# Problem description
In the listing below, report how many lines include the string "together", giving only that number.

□ □ □ □

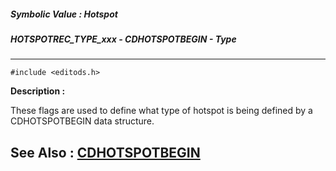 ##### Symbolic Value : Hotspot
##### HOTSPOTREC_TYPE_xxx - CDHOTSPOTBEGIN - Type
---
```
#include <editods.h>
```
**Description :**

These flags are used to define what type of hotspot is being defined by a 
CDHOTSPOTBEGIN data structure.

**See Also :**
[CDHOTSPOTBEGIN](/domino-c-api-docs/reference/Data/CDHOTSPOTBEGIN)
---
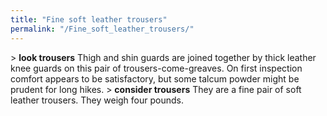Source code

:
 ```yaml
---
title: "Fine soft leather trousers"
permalink: "/Fine_soft_leather_trousers/"
---
```


\> **look trousers**
Thigh and shin guards are joined together by thick leather knee guards
on this
pair of trousers-come-greaves. On first inspection comfort appears to
be
satisfactory, but some talcum powder might be prudent for long hikes.
\> **consider trousers**
They are a fine pair of soft leather trousers.
They weigh four pounds.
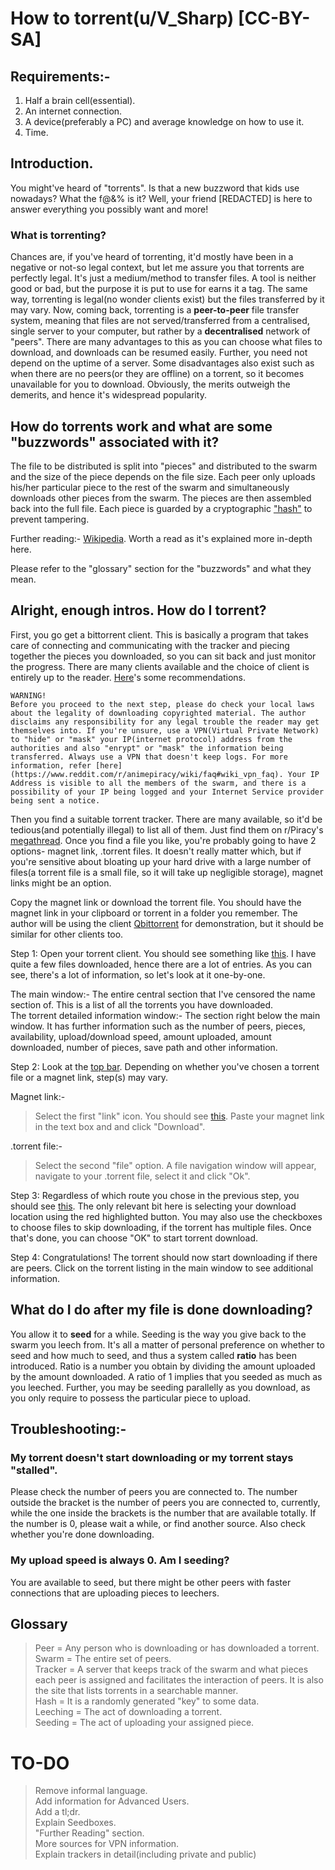 # How to torrent(u/V_Sharp) [CC-BY-SA]

## Requirements:-
1. Half a brain cell(essential).
2. An internet connection.
3. A device(preferably a PC) and average knowledge on how to use it.
4. Time.

## Introduction.

You might've heard of "torrents". Is that a new buzzword that kids use nowadays? What the f@&% is it? Well, your friend [REDACTED] is here to answer everything you possibly want and more!

### What is torrenting?

Chances are, if you've heard of torrenting, it'd mostly have been in a negative or not-so legal context, but let me assure you that torrents are perfectly legal. It's just a medium/method to transfer files. A tool is neither good or bad, but the purpose it is put to use for earns it a tag. The same way, torrenting is legal(no wonder clients exist) but the files transferred by it may vary. Now, coming back, torrenting is a **peer-to-peer** file transfer system, meaning that files are not served/transferred from a centralised, single server to your computer, but rather by a **decentralised** network of "peers". There are many advantages to this as you can choose what files to download, and downloads can be resumed easily. Further, you need not depend on the uptime of a server. Some disadvantages also exist such as when there are no peers(or they are offline) on a torrent, so it becomes unavailable for you to download. Obviously, the merits outweigh the demerits, and hence it's widespread popularity.

## How do torrents work and what are some "buzzwords" associated with it?

The file to be distributed is split into "pieces" and distributed to the swarm and the size of the piece depends on the file size. Each peer only uploads his/her particular piece to the rest of the swarm and simultaneously downloads other pieces from the swarm. The pieces are then assembled back into the full file. Each piece is guarded by a cryptographic ["hash"](https://en.wikipedia.org/wiki/Cryptographic_hash_function) to prevent tampering.

Further reading:-
[Wikipedia](https://en.wikipedia.org/wiki/BitTorrent). Worth a read as it's explained more in-depth here.

Please refer to the "glossary" section for the "buzzwords" and what they mean.

## Alright, enough intros. How do I torrent?

First, you go get a bittorrent client. This is basically a program that takes care of connecting and communicating with the tracker and piecing together the pieces you downloaded, so you can sit back and just monitor the progress. There are many clients available and the choice of client is entirely up to the reader. [Here](https://www.reddit.com/r/animepiracy/wiki/faq#wiki_torrent_faq)'s some recommendations.


```
WARNING!
Before you proceed to the next step, please do check your local laws about the legality of downloading copyrighted material. The author disclaims any responsibility for any legal trouble the reader may get themselves into. If you're unsure, use a VPN(Virtual Private Network) to "hide" or "mask" your IP(internet protocol) address from the authorities and also "enrypt" or "mask" the information being transferred. Always use a VPN that doesn't keep logs. For more information, refer [here](https://www.reddit.com/r/animepiracy/wiki/faq#wiki_vpn_faq). Your IP Address is visible to all the members of the swarm, and there is a possibility of your IP being logged and your Internet Service provider being sent a notice.
```


Then you find a suitable torrent tracker. There are many available, so it'd be tedious(and potentially illegal) to list all of them. Just find them on r/Piracy's [megathread](https://www.reddit.com/r/piracy/wiki/megathread). Once you find a file you like, you're probably going to have 2 options- magnet link, .torrent files. It doesn't really matter which, but if you're sensitive about bloating up your hard drive with a large number of files(a torrent file is a small file, so it will take up negligible storage), magnet links might be an option.

Copy the magnet link or download the torrent file. You should have the magnet link in your clipboard or torrent in a folder you remember. The author will be using the client [Qbittorrent](https://www.qbittorrent.org/) for demonstration, but it should be similar for other clients too.

Step 1: Open your torrent client. You should see something like [this](https://files.catbox.moe/y0m598.JPG). I have quite a few files downloaded, hence there are a lot of entries. As you can see, there's a lot of information, so let's look at it one-by-one.

The main window:- The entire central section that I've censored the name section of. This is a list of all the torrents you have downloaded.<br>
The torrent detailed information window:- The section right below the main window. It has further information such as the number of peers, pieces, availability, upload/download speed, amount uploaded, amount downloaded, number of pieces, save path and other information.<br>

Step 2: Look at the [top bar](https://files.catbox.moe/dexwsf.JPG). Depending on whether you've chosen a torrent file or a magnet link, step(s) may vary.

Magnet link:- 

>Select the first "link" icon.
You should see [this](https://files.catbox.moe/el0n6p.JPG).
>Paste your magnet link in the text box and and click "Download".

.torrent file:-

>Select the second "file" option. A file navigation window will appear, navigate to your .torrent file, select it and click "Ok".

Step 3: Regardless of which route you chose in the previous step, you should see [this](https://files.catbox.moe/vgakcw.JPG). The only relevant bit here is selecting your download location using the red highlighted button. You may also use the checkboxes to choose files to skip downloading, if the torrent has multiple files. Once that's done, you can choose "OK" to start torrent download.

Step 4: Congratulations! The torrent should now start downloading if there are peers. Click on the torrent listing in the main window to see additional information.

## What do I do after my file is done downloading?

You allow it to **seed** for a while. Seeding is the way you give back to the swarm you leech from. It's all a matter of personal preference on whether to seed and how much to seed, and thus a system called **ratio** has been introduced. Ratio is a number you obtain by dividing the amount uploaded by the amount downloaded. A ratio of 1 implies that you seeded as much as you leeched. Further, you may be seeding parallelly as you download, as you only require to possess the particular piece to upload.



## Troubleshooting:-

### My torrent doesn't start downloading or my torrent stays "stalled".

Please check the number of peers you are connected to. The number outside the bracket is the number of peers you are connected to, currently, while the one inside the brackets is the number that are available totally. If the number is 0, please wait a while, or find another source. Also check whether you're done downloading.

### My upload speed is always 0. Am I seeding?

You are available to seed, but there might be other peers with faster connections that are uploading pieces to leechers.

## Glossary
>Peer = Any person who is downloading or has downloaded a torrent.<br>
>Swarm = The entire set of peers.<br>
>Tracker = A server that keeps track of the swarm and what pieces each peer is assigned and facilitates the interaction of peers. It is also the site that lists torrents in a searchable manner.<br> 
>Hash = It is a randomly generated "key" to some data.<br>
>Leeching = The act of downloading a torrent.<br>
>Seeding = The act of uploading your assigned piece.<br>

# TO-DO

>Remove informal language.<br>
>Add information for Advanced Users.<br>
>Add a tl;dr.<br>
>Explain Seedboxes.<br>
>"Further Reading" section.<br>
>More sources for VPN information.<br>
>Explain trackers in detail(including private and public)<br>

□ □ □ □

# Result of this exercise
2